The query plan for the sorted version omits this step (and cost) and starts with the analytical step (the second step in the previous plan):

=> EXPLAN SELECT polykSort(14, a, b, c) OVER (ORDER BY a, b, c)
    FROM observations ORDER BY 1,2,3;

Access Path:
 +-ANALYTICAL [Cost: 2K, Rows: 10K] (PATH ID: 2)
 |  Analytic Group
 |   Functions: polykSort()
 |   Group Sort: observations.a ASC NULLS LAST, observations.b ASC NULLS LAST, observations.c ASC NULLS LAST
 | +---> STORAGE ACCESS for observations [Cost: 2K, Rows: 10K] (PATH ID: 3)
 | |      Projection: public.observations_super
 | |      Materialize: observations.a, observations.b, observations.c

5 - Partitioning options for processing local data

UDTFs typically process data that is partitioned in a specific way.

UDTFs typically process data that is partitioned in a specific way. For example, a UDTF that processes a web server log file to count the number of hits referred by each partner web site needs to have its input partitioned by a referrer column. Each instance of the UDTF sees the hits referred by a particular partner site so it can count them.

In cases like this, the window partitioning clause should use a PARTITION BY clause. Each node in the cluster partitions the data it stores, sends some of these partitions off to other nodes, and then consolidates the partitions it receives from other nodes and runs an instance of the UDTF to process them.

In other cases, a UDTF might not need to partition input data in a particular way—for example, a UDTF that parses data out of an Apache log file. In this case, you can specify that each UDTF instance process only the data that is stored locally by the node on which it is running.

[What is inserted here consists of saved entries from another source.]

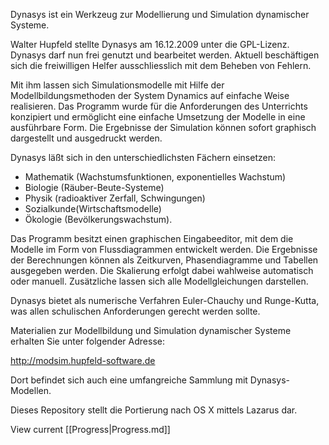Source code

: Dynasys ist ein Werkzeug zur Modellierung und Simulation dynamischer Systeme.

Walter Hupfeld stellte Dynasys am 16.12.2009 unter die GPL-Lizenz. Dynasys darf nun frei genutzt und bearbeitet werden. Aktuell beschäftigen sich die freiwilligen Helfer ausschliesslich mit dem Beheben von Fehlern.

Mit ihm lassen sich Simulationsmodelle mit Hilfe der Modellbildungsmethoden der System Dynamics auf einfache Weise realisieren. Das Programm wurde für die Anforderungen des Unterrichts konzipiert und ermöglicht eine einfache Umsetzung der Modelle in eine ausführbare Form. Die Ergebnisse der Simulation können sofort graphisch dargestellt und ausgedruckt werden.

Dynasys läßt sich in den unterschiedlichsten Fächern einsetzen:

  * Mathematik (Wachstumsfunktionen, exponentielles Wachstum)
  * Biologie (Räuber-Beute-Systeme)
  * Physik (radioaktiver Zerfall, Schwingungen)
  * Sozialkunde(Wirtschaftsmodelle)
  * Ökologie (Bevölkerungswachstum).

Das Programm besitzt einen graphischen Eingabeeditor, mit dem die Modelle im Form von Flussdiagrammen entwickelt werden. Die Ergebnisse der Berechnungen können als Zeitkurven, Phasendiagramme und Tabellen ausgegeben werden. Die Skalierung erfolgt dabei wahlweise automatisch oder manuell. Zusätzliche lassen sich alle Modellgleichungen darstellen.

Dynasys bietet als numerische Verfahren Euler-Chauchy und Runge-Kutta, was allen schulischen Anforderungen gerecht werden sollte.

Materialien zur Modellbildung und Simulation dynamischer Systeme erhalten Sie unter folgender Adresse:

http://modsim.hupfeld-software.de

Dort befindet sich auch eine umfangreiche Sammlung mit Dynasys-Modellen.

Dieses Repository stellt die Portierung nach OS X mittels Lazarus dar.

View current [[Progress|Progress.md]]
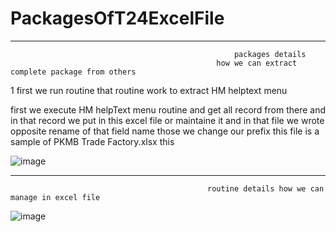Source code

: # PackagesOfT24ExcelFile

--------------------------------------------------------------------------------------------------------------------------------------
                                                      packages details
                                                  how we can extract complete package from others
 1 first we run routine that routine work to extract HM helptext menu
                                                  
first we execute HM helpText menu routine and get all record from there and in that record 
we put in this excel file or maintaine it and in that file we wrote opposite rename of that field name those we change our prefix
this file is a sample of PKMB Trade Factory.xlsx this

![image](https://user-images.githubusercontent.com/40827670/218038652-cb121a41-8d05-4b0a-a3d4-756d88e05d8a.png)


-----------------------------------------------------------------------------------------------------------------------------------------------
                                                routine details how we can manage in excel file
                                                
![image](https://user-images.githubusercontent.com/40827670/218040438-8a2802dc-6bf6-4e61-b073-5dafae0ebcd0.png)
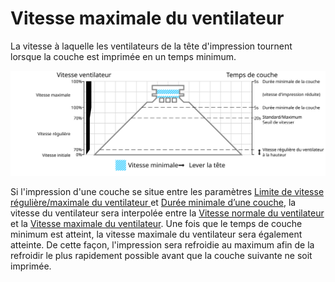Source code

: Vitesse maximale du ventilateur
====
La vitesse à laquelle les ventilateurs de la tête d'impression tournent lorsque la couche est imprimée en un temps minimum.

![Quelle vitesse de ventilateur est utilisée où](../images/cool_fan_speed_fr.svg)

Si l'impression d'une couche se situe entre les paramètres [Limite de vitesse régulière/maximale du ventilateur
](cool_min_layer_time_fan_speed_max.md) et [Durée minimale d’une couche](cool_min_layer_time.md), la vitesse du ventilateur sera interpolée entre la [Vitesse normale du ventilateur](cool_fan_speed_min.md) et la [Vitesse maximale du ventilateur](cool_fan_speed_max.md). Une fois que le temps de couche minimum est atteint, la vitesse maximale du ventilateur sera également atteinte. De cette façon, l'impression sera refroidie au maximum afin de la refroidir le plus rapidement possible avant que la couche suivante ne soit imprimée.
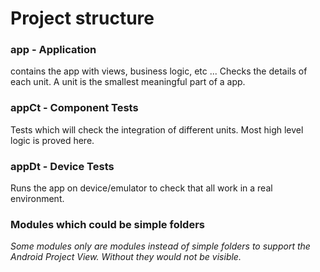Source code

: # Project structure

### app - Application

contains the app with views, business logic, etc ...
Checks the details of each unit.
A unit is the smallest meaningful part of a app.


### appCt - Component Tests

Tests which will check the integration of different units.
Most high level logic is proved here.

### appDt - Device Tests

Runs the app on device/emulator to check that all work in a real environment.

### Modules which could be simple folders

*Some modules only are modules instead of simple folders to support the Android Project View. Without they would not be visible.*
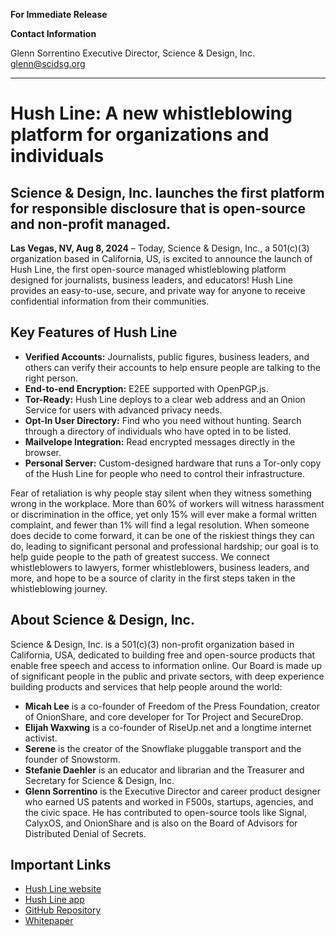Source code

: **For Immediate Release**

**Contact Information**

Glenn Sorrentino
Executive Director, Science & Design, Inc.
glenn@scidsg.org

------------

# Hush Line: A new whistleblowing platform for organizations and individuals
## Science & Design, Inc. launches the first platform for responsible disclosure that is open-source and non-profit managed.

**Las Vegas, NV, Aug 8, 2024** – Today, Science & Design, Inc., a 501(c)(3) organization based in California, US, is excited to announce the launch of Hush Line, the first open-source managed whistleblowing platform designed for journalists, business leaders, and educators! Hush Line provides an easy-to-use, secure, and private way for anyone to receive confidential information from their communities.

## Key Features of Hush Line

- **Verified Accounts:** Journalists, public figures, business leaders, and others can verify their accounts to help ensure people are talking to the right person.
- **End-to-end Encryption:** E2EE supported with OpenPGP.js.
- **Tor-Ready:** Hush Line deploys to a clear web address and an Onion Service for users with advanced privacy needs.
- **Opt-In User Directory:** Find who you need without hunting. Search through a directory of individuals who have opted in to be listed.
- **Mailvelope Integration:** Read encrypted messages directly in the browser.
- **Personal Server:** Custom-designed hardware that runs a Tor-only copy of the Hush Line for people who need to control their infrastructure.

Fear of retaliation is why people stay silent when they witness something wrong in the workplace. More than 60% of workers will witness harassment or discrimination in the office, yet only 15% will ever make a formal written complaint, and fewer than 1% will find a legal resolution. When someone does decide to come forward, it can be one of the riskiest things they can do, leading to significant personal and professional hardship; our goal is to help guide people to the path of greatest success. We connect whistleblowers to lawyers, former whistleblowers, business leaders, and more, and hope to be a source of clarity in the first steps taken in the whistleblowing journey.

## About Science & Design, Inc.

Science & Design, Inc. is a 501(c)(3) non-profit organization based in California, USA, dedicated to building free and open-source products that enable free speech and access to information online.  Our Board is made up of significant people in the public and private sectors, with deep experience building products and services that help people around the world:

- **Micah Lee** is a co-founder of Freedom of the Press Foundation, creator of OnionShare, and core developer for Tor Project and SecureDrop.
- **Elijah Waxwing** is a co-founder of RiseUp.net and a longtime internet activist.
- **Serene** is the creator of the Snowflake pluggable transport and the founder of Snowstorm.
- **Stefanie Daehler** is an educator and librarian and the Treasurer and Secretary for Science & Design, Inc.
- **Glenn Sorrentino** is the Executive Director and career product designer who earned US patents and worked in F500s, startups, agencies, and the civic space. He has contributed to open-source tools like Signal, CalyxOS, and OnionShare and is also on the Board of Advisors for Distributed Denial of Secrets.

## Important Links

- [Hush Line website](https://hushline.app)
- [Hush Line app](https://tips.hushline.app)
- [GitHub Repository](https://github.com/scidsg/hushline)
- [Whitepaper](https://hushline.app/assets/files/draft-whitepaper.pdf)
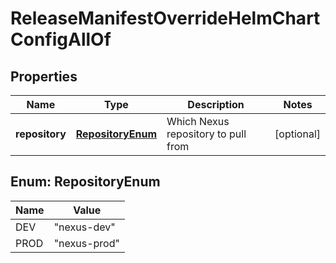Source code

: 

# ReleaseManifestOverrideHelmChartConfigAllOf


## Properties

Name | Type | Description | Notes
------------ | ------------- | ------------- | -------------
**repository** | [**RepositoryEnum**](#RepositoryEnum) | Which Nexus repository to pull from |  [optional]



## Enum: RepositoryEnum

Name | Value
---- | -----
DEV | &quot;nexus-dev&quot;
PROD | &quot;nexus-prod&quot;



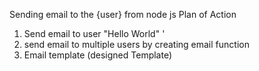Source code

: Sending email to the {user} from node js 
Plan of Action
1. Send email to user "Hello World" '
2. send email to multiple users by creating email function
3. Email template (designed Template)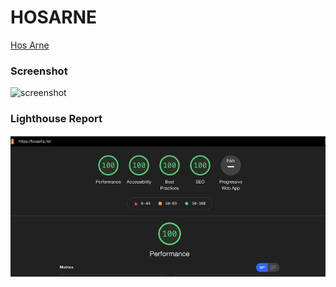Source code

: # HOSARNE

[Hos Arne](https://hosarne.no)

### Screenshot

<img alt="screenshot" src="./src/imgs/screenshot.png" />

### Lighthouse Report

<img alt="lighthouse report" src="./src/imgs/lighthouse.png" />
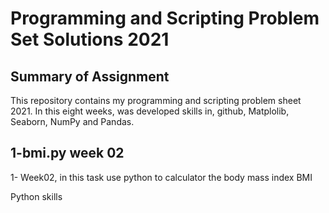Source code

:# Programming and Scripting Problem Set Solutions 2021

## Summary of Assignment
<p>This repository contains my programming and scripting problem sheet 2021. In this eight weeks, was developed skills in, github, Matplolib, Seaborn, NumPy and Pandas.</p>



## 1-bmi.py week 02
<p>1- Week02, in this task use python to calculator the body mass index BMI</p>
<p>Python skills</p>
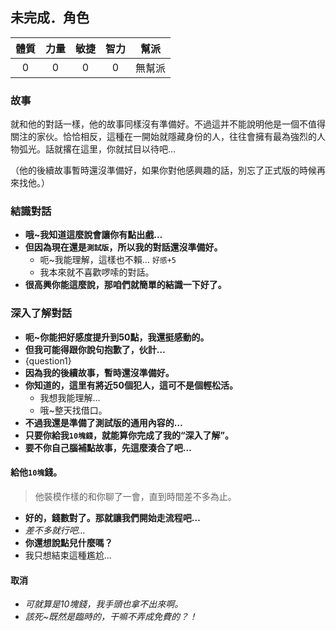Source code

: ##  未完成．角色

|體質|力量|敏捷|智力|幫派|
|:--:|:--:|:--:|:--:|:--:|
|0|0|0|0|無幫派|

### 故事

就和他的對話一樣，他的故事同樣沒有準備好。不過這并不能說明他是一個不值得關注的家伙。恰恰相反，這種在一開始就隱藏身份的人，往往會擁有最為強烈的人物弧光。話就撂在這里，你就拭目以待吧…

（他的後續故事暫時還沒準備好，如果你對他感興趣的話，別忘了正式版的時候再來找他。）

### 結識對話

- **哦\~我知道這麼說會讓你有點出戲…**
- **但因為現在還是`測試版`，所以我的對話還沒準備好。**
  - 呃\~我能理解，這樣也不賴… `好感+5`
  - 我本來就不喜歡啰嗦的對話。
- **很高興你能這麼說，那咱們就簡單的結識一下好了。**

### 深入了解對話

- **呃\~你能把好感度提升到50點，我還挺感動的。**
- **但我可能得跟你說句抱歉了，伙計…**
- {question1}
- **因為我的後續故事，暫時還沒準備好。**
- **你知道的，這里有將近50個犯人，這可不是個輕松活。**
  - 我想我能理解…
  - 哦\~整天找借口。
- **不過我還是準備了測試版的通用內容的…**
- **只要你給我`10塊錢`，就能算你完成了我的“深入了解”。**
- **要不你自己腦補點故事，先這麼湊合了吧…**

#### 給他`10塊`錢。

> 他裝模作樣的和你聊了一會，直到時間差不多為止。

- **好的，錢數對了。那就讓我們開始走流程吧…**
- *差不多就行吧…*
- **你還想說點兒什麼嗎？**
- 我只想結束這種尷尬…

#### 取消

- *可就算是10塊錢，我手頭也拿不出來啊。*
- *該死\~既然是臨時的，干嘛不弄成免費的？！*
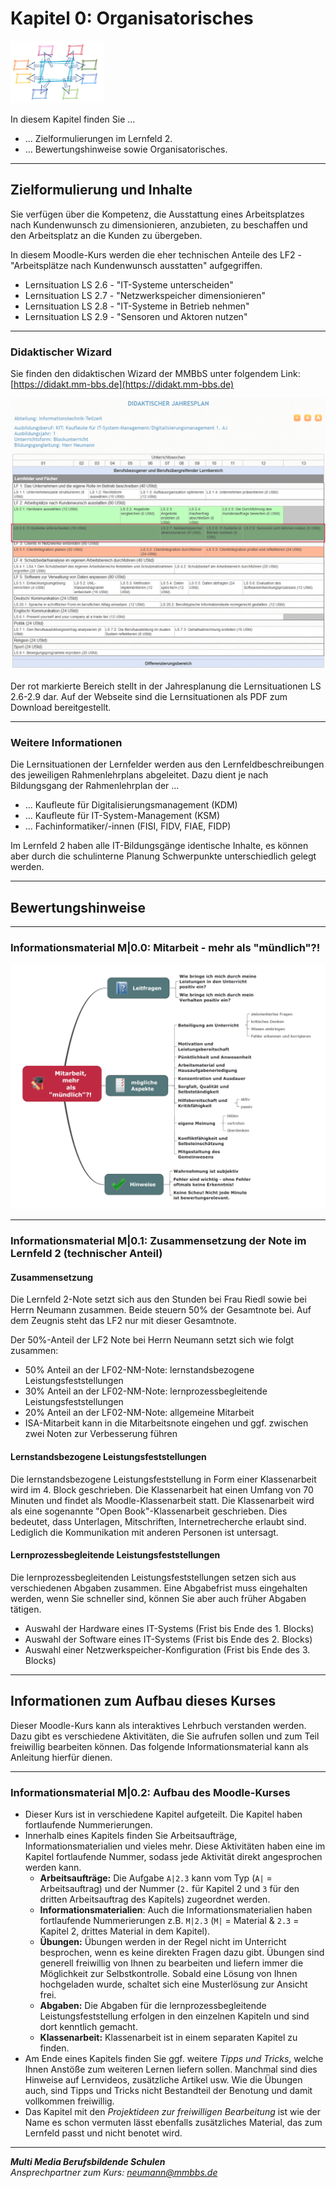 # Kapitel 0: Organisatorisches

![Kapitelbild](bilder/kap_00_kapitelbild.png)

In diesem Kapitel finden Sie ...

- ... Zielformulierungen im Lernfeld 2.
- ... Bewertungshinweise sowie Organisatorisches.

---

## Zielformulierung und Inhalte

Sie verfügen über die Kompetenz, die Ausstattung eines Arbeitsplatzes nach Kundenwunsch zu dimensionieren, anzubieten, zu beschaffen und den Arbeitsplatz an die Kunden zu übergeben.

In diesem Moodle-Kurs werden die eher technischen Anteile des LF2 - "Arbeitsplätze nach Kundenwunsch ausstatten" aufgegriffen.

- Lernsituation LS 2.6 - "IT-Systeme unterscheiden"
- Lernsituation LS 2.7 - "Netzwerkspeicher dimensionieren"
- Lernsituation LS 2.8 - "IT-Systeme in Betrieb nehmen"
- Lernsituation LS 2.9 - "Sensoren und Aktoren nutzen"

---

### Didaktischer Wizard

Sie finden den didaktischen Wizard der MMBbS unter folgendem Link: [https://didakt.mm-bbs.de](https://didakt.mm-bbs.de)

![Tabelle didaktischer Wizard](bilder/kap_00_didaktischerWizard.png)

Der rot markierte Bereich stellt in der Jahresplanung die Lernsituationen LS 2.6-2.9 dar. Auf der Webseite sind die Lernsituationen als PDF zum Download bereitgestellt.

---

### Weitere Informationen

Die Lernsituationen der Lernfelder werden aus den Lernfeldbeschreibungen des jeweiligen Rahmenlehrplans abgeleitet. Dazu dient je nach Bildungsgang der Rahmenlehrplan der ...

- ... Kaufleute für Digitalisierungsmanagement (KDM)
- ... Kaufleute für IT-System-Management (KSM)
- ... Fachinformatiker/-innen (FISI, FIDV, FIAE, FIDP)

Im Lernfeld 2 haben alle IT-Bildungsgänge identische Inhalte, es können aber durch die schulinterne Planung Schwerpunkte unterschiedlich gelegt werden.

---

## Bewertungshinweise

---

### Informationsmaterial M|0.0: Mitarbeit - mehr als "mündlich"?!

![Mindmap Mitarbeit](bilder/kap_00_m_00_mitarbeit.PNG)

---

### Informationsmaterial M|0.1: Zusammensetzung der Note im Lernfeld 2 (technischer Anteil)

#### Zusammensetzung

Die Lernfeld 2-Note setzt sich aus den Stunden bei Frau Riedl sowie bei Herrn Neumann zusammen. Beide steuern 50% der Gesamtnote bei. Auf dem Zeugnis steht das LF2 nur mit dieser Gesamtnote.

Der 50%-Anteil der LF2 Note bei Herrn Neumann setzt sich wie folgt zusammen:

- 50% Anteil an der LF02-NM-Note: lernstandsbezogene Leistungsfeststellungen
- 30% Anteil an der LF02-NM-Note: lernprozessbegleitende Leistungsfeststellungen
- 20% Anteil an der LF02-NM-Note: allgemeine Mitarbeit
- ISA-Mitarbeit kann in die Mitarbeitsnote eingehen und ggf. zwischen zwei Noten zur Verbesserung führen

#### Lernstandsbezogene Leistungsfeststellungen

Die lernstandsbezogene Leistungsfeststellung in Form einer Klassenarbeit wird im 4. Block geschrieben. Die Klassenarbeit hat einen Umfang von 70 Minuten und findet als Moodle-Klassenarbeit statt.
Die Klassenarbeit wird als eine sogenannte "Open Book"-Klassenarbeit geschrieben. Dies bedeutet, dass Unterlagen, Mitschriften, Internetrecherche erlaubt sind. Lediglich die Kommunikation mit anderen Personen ist untersagt.

#### Lernprozessbegleitende Leistungsfeststellungen

Die lernprozessbegleitenden Leistungsfeststellungen setzen sich aus verschiedenen Abgaben zusammen. Eine Abgabefrist muss eingehalten werden, wenn Sie schneller sind, können Sie aber auch früher Abgaben tätigen.

- Auswahl der Hardware eines IT-Systems (Frist bis Ende des 1. Blocks)
- Auswahl der Software eines IT-Systems (Frist bis Ende des 2. Blocks)
- Auswahl einer Netzwerkspeicher-Konfiguration (Frist bis Ende des 3. Blocks)

---

## Informationen zum Aufbau dieses Kurses

Dieser Moodle-Kurs kann als interaktives Lehrbuch verstanden werden. Dazu gibt es verschiedene Aktivitäten, die Sie aufrufen sollen und zum Teil freiwillig bearbeiten können. Das folgende Informationsmaterial kann als Anleitung hierfür dienen.

---

### Informationsmaterial M|0.2: Aufbau des Moodle-Kurses

- Dieser Kurs ist in verschiedene Kapitel aufgeteilt. Die Kapitel haben fortlaufende Nummerierungen.
- Innerhalb eines Kapitels finden Sie Arbeitsaufträge, Informationsmaterialien und vieles mehr. Diese Aktivitäten haben eine im Kapitel fortlaufende Nummer, sodass jede Aktivität direkt angesprochen werden kann.
  - **Arbeitsaufträge:** Die Aufgabe `A|2.3` kann vom Typ (`A|` = Arbeitsauftrag) und der Nummer (`2.` für Kapitel 2 und `3` für den dritten Arbeitsauftrag des Kapitels) zugeordnet werden.
  - **Informationsmaterialien**: Auch die Informationsmaterialien haben fortlaufende Nummerierungen z.B. `M|2.3` (`M|` = Material & `2.3` = Kapitel 2, drittes Material in dem Kapitel).
  - **Übungen:** Übungen werden in der Regel nicht im Unterricht besprochen, wenn es keine direkten Fragen dazu gibt. Übungen sind generell freiwillig von Ihnen zu bearbeiten und liefern immer die Möglichkeit zur Selbstkontrolle. Sobald eine Lösung von Ihnen hochgeladen wurde, schaltet sich eine Musterlösung zur Ansicht frei.
  - **Abgaben:** Die Abgaben für die lernprozessbegleitende Leistungsfeststellung erfolgen in den einzelnen Kapiteln und sind dort kenntlich gemacht.
  - **Klassenarbeit:** Klassenarbeit ist in einem separaten Kapitel zu finden.
- Am Ende eines Kapitels finden Sie ggf. weitere *Tipps und Tricks*, welche Ihnen Anstöße zum weiteren Lernen liefern sollen. Manchmal sind dies Hinweise auf Lernvideos, zusätzliche Artikel usw. Wie die Übungen auch, sind Tipps und Tricks nicht Bestandteil der Benotung und damit vollkommen freiwillig.
- Das Kapitel mit den *Projektideen zur freiwilligen Bearbeitung* ist wie der Name es schon vermuten lässt ebenfalls zusätzliches Material, das zum Lernfeld passt und nicht benotet wird.

---

***Multi Media Berufsbildende Schulen***  
*Ansprechpartner zum Kurs: neumann@mmbbs.de*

By eliminating the overhead of partitioning data, processing can be much more efficient.

You can tell a UDTF to process only local data with one of the following window partitioning options:

  • PARTITION BEST: For thread-safe UDTFs only, optimizes performance through multi-threaded queries across multiple nodes.

  • PARTITION NODES: Optimizes performance of single-threaded queries across multiple nodes.

The query must specify a source table that is replicated across all nodes and contains a single row (similar to the DUAL table). For example, the following statements call a UDTF that parses locally-stored Apache log files:

=> CREATE TABLE rep (dummy INTEGER) UNSEGMENTED ALL NODES;
CREATE TABLE
=> INSERT INTO rep VALUES (1);
 OUTPUT
--------
      1
(1 row)
=> SELECT ParseLogFile('/data/apache/log*') OVER (PARTITION BEST) FROM rep;

6 - C++ example: string tokenizer

The following example shows a subclass of TransformFunction named StringTokenizer.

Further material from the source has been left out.